Europe – The European thermoplastics market currently amounts to a ‘static’ 36.5 million tonnes – still roughly 4 million tonnes short of the peak of 2007, according to a new report by research firm Applied Market Information (AMI).
The decline in government spending, manufacturing and consumer confidence resulted in an overall contraction of polymer demand of just over 1% in 2012. The demand drop over 2012 and 2013 has been ‘far less severe’ than in 2008-2009, AMI contends.
Furthermore, polymer producers and processors have been ‘more savvy’ about managing their inventories and have not got caught out as they did in 2008. While the market has ‘undoubtedly been tough over the past five years’, most companies have come through the downturn and continue to grow through the use of innovative technologies, material developments and new applications, the report notes.

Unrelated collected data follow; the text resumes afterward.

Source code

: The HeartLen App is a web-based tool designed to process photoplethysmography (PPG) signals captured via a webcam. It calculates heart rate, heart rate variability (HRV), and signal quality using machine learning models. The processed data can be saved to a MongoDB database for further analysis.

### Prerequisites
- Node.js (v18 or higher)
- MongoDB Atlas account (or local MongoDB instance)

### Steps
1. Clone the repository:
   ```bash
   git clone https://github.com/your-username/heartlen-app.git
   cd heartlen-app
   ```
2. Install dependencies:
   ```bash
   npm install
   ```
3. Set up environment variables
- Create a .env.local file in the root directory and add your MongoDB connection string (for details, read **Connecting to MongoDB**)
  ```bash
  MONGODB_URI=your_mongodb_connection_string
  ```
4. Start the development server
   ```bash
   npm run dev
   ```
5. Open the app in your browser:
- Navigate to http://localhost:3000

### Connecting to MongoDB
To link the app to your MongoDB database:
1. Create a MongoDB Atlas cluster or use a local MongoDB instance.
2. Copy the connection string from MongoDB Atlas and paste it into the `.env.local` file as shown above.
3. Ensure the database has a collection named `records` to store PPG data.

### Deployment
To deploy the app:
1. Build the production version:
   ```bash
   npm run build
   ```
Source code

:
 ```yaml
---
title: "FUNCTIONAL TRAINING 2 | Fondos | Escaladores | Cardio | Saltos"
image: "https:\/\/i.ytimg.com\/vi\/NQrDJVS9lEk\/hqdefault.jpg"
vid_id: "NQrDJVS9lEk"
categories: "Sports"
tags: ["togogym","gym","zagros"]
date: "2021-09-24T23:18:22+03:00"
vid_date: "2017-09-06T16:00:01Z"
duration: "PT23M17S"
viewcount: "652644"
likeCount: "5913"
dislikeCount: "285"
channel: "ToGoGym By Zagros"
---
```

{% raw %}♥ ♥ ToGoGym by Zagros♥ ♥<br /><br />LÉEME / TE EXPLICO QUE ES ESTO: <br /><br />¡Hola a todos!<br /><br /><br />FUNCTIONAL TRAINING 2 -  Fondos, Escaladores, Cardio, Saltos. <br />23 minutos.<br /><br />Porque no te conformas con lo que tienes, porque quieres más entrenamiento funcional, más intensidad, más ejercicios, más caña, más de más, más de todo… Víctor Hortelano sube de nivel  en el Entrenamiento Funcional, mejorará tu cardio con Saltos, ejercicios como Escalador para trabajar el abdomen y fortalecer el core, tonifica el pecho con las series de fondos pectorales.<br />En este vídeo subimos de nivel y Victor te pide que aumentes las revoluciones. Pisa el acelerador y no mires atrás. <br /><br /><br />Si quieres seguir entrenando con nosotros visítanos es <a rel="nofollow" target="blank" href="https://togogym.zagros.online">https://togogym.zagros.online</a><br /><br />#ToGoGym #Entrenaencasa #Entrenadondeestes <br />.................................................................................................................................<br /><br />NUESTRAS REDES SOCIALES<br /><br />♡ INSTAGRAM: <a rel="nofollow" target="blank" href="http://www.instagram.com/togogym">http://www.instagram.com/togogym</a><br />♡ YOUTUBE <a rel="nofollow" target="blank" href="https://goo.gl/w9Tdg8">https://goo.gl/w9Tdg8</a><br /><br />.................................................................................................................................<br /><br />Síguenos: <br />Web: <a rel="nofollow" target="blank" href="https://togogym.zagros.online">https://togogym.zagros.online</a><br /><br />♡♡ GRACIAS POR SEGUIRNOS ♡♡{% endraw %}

Owing to ‘judicious investments’ and discipline throughout the sector, AMI believes it is now ‘at the bottom of the cycle – with demand expected to pick up again from 2014’. The report adds: ‘Germany, the engine of the European chemicals and plastic industry, has been the strongest of the West European markets. ‘Although the nation’s polymer consumption was marginally lower in 2012, current market demand of around 8.2 million tonnes is ‘only fractionally off the demand levels of 2007’.
Central Europe also continues to show positive growth, with automotive production helping to boost demand in, for example, Slovakia and Hungary.
AMI acknowledges demand growth will remain ‘patchy’ next year, with winners and losers across the European plastics industry. Southern Europe is expected to see continuing demand shrinkage as economies structurally readjust, while Germany and northern European markets are forecast to witness ‘sound’ growth at least in line with GDP.